En 2015, l’année des sifflets pour lui, Xavier Beulin soutiendra lors d’une interview qu’il « vit comme les paysans » qu’il « défend » : « les mêmes difficultés », « les mêmes contraintes », prétend-il. En réalité, Xavier Beulin n’est plus paysan depuis longtemps. Bien rares sont les images de lui dans sa ferme… parce qu’il n’en a plus. Contrairement à la plupart des syndicalistes qui rejoignent leur exploitation après leurs journées de militantisme à Paris, Xavier Beulin, lui, se rend au 11, rue de Monceau, dans le VIIIe arrondissement de Paris, siège du groupe Avril-Sofiprotéol, un fonds coopératif qu’il préside depuis 2000. Le siège de la FNSEA n’est qu’à quatre pâtés de maisons de là, au 11, rue de la Baume, dans le même arrondissement parisien.
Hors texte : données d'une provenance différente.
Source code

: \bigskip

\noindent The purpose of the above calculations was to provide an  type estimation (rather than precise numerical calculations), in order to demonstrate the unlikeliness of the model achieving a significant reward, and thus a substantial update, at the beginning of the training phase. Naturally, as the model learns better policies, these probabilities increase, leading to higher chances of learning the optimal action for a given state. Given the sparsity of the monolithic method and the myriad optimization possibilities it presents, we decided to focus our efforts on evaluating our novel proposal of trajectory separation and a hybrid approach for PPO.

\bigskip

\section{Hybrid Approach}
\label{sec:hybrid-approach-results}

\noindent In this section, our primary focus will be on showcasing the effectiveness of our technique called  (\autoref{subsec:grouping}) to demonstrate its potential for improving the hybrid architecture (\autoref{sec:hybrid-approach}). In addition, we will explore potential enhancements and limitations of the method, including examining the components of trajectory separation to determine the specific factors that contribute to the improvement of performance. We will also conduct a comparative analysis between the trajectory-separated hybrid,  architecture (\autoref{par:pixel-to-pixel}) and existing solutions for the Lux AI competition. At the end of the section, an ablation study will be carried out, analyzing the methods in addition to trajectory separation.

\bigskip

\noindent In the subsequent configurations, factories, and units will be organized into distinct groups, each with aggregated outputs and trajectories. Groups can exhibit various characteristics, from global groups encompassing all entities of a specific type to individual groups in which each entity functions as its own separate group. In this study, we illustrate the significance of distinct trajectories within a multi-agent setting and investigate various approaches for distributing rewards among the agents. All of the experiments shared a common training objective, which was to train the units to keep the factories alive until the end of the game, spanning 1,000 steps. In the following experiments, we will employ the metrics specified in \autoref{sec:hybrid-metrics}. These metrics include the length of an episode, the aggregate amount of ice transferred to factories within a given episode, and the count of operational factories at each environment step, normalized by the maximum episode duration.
Et lorsqu’il rentre chez lui, c’est pour retrouver un appartement loué rue Bois-le-Vert, en plein XVIe arrondissement.
Selon les informations obtenues par Mediapart, il peut aussi rejoindre Orléans, sa région d’origine où il a acheté une résidence principale, en 2003, puis un immeuble dans le centre historique, en 2005. Pour ses vacances, c’est à Gammarth, en Tunisie, qu’il a investi en achetant un terrain, en 2007, pour y construire une villa. Dans cette zone résidentielle où plusieurs membres du clan de l’ancien dictateur Ben Ali – son beau-frère Imed Trabelsi, ou l’homme d’affaires Aziz Miled… – ont multiplié les opérations immobilières destinées à la jet-set avant la chute du régime.
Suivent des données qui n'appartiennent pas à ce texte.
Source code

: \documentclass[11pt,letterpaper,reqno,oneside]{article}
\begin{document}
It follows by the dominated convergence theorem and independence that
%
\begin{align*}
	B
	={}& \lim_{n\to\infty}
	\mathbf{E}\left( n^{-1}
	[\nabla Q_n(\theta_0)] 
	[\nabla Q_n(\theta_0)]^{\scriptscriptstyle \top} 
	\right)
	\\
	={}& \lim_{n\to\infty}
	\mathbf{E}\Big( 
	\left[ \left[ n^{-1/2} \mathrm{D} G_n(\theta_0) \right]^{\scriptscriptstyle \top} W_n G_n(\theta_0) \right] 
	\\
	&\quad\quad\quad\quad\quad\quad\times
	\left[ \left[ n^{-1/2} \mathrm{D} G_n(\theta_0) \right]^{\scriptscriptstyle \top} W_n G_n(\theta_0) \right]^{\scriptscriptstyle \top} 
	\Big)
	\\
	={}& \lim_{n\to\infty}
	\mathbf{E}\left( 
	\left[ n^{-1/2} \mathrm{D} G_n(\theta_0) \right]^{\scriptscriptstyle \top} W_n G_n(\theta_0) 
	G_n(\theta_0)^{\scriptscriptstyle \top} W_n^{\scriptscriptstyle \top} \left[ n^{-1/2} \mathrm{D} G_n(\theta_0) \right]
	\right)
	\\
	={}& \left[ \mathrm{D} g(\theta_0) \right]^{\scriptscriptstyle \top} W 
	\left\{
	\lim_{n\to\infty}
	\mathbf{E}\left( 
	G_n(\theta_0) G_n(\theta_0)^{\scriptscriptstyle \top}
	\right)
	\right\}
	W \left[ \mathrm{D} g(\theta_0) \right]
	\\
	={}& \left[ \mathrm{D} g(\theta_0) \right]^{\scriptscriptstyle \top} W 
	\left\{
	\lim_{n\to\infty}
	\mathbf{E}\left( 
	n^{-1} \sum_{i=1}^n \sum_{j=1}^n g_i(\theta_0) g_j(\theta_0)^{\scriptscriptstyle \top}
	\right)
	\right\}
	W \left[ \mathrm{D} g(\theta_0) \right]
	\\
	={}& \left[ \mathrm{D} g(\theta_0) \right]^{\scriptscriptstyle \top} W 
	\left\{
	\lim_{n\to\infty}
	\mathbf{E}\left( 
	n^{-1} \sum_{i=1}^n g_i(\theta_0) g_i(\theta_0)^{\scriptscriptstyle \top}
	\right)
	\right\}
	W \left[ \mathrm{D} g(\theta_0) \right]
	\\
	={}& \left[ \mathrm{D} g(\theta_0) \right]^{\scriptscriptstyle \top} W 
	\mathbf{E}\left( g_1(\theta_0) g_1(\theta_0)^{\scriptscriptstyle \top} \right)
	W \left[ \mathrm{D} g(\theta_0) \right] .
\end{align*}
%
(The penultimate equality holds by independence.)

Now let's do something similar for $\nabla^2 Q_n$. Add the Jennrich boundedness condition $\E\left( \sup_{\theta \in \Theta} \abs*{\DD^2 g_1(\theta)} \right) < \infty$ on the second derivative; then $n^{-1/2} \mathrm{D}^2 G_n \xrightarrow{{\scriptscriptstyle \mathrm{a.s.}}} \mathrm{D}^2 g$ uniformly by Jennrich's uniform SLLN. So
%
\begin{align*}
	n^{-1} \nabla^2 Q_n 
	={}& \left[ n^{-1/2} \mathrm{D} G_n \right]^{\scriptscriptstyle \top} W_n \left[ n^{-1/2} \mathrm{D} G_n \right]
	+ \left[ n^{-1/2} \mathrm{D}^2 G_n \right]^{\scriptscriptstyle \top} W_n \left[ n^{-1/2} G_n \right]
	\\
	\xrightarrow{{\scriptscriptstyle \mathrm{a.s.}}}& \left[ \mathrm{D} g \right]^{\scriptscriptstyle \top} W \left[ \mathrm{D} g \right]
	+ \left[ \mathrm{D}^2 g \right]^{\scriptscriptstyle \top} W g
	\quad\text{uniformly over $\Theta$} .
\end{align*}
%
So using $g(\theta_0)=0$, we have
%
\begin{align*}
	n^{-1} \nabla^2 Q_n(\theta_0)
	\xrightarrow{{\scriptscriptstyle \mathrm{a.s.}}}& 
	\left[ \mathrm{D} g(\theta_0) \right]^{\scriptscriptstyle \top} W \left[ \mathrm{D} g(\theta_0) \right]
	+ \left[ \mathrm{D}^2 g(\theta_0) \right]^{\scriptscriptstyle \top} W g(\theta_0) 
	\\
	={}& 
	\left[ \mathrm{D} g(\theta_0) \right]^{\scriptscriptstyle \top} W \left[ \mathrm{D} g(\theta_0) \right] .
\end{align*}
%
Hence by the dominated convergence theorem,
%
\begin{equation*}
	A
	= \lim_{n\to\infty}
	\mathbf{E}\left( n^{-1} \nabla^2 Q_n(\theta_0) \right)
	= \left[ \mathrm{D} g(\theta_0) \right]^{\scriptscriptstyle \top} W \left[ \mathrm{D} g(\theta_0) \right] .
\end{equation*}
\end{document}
À la question de savoir si ces investissements dans la pierre l’avaient conduit à acquitter l’impôt de solidarité sur la fortune (ISF) – le plancher était alors de 790 000 euros de patrimoine –, Xavier Beulin n’a pas répondu à Mediapart. Il a en tout cas opéré, en 2012, une donation à son fils de sa part de sa résidence principale à Orléans, en en conservant la nue-propriété, allégeant ainsi l’assiette de son patrimoine. Il possède en outre une part symbolique dans une SCI qui loue des locaux à l’enseigne Carrefour, à Ingré, au nord d’Orléans. Un comble, vu du syndicat qui prend si souvent pour cible la grande distribution.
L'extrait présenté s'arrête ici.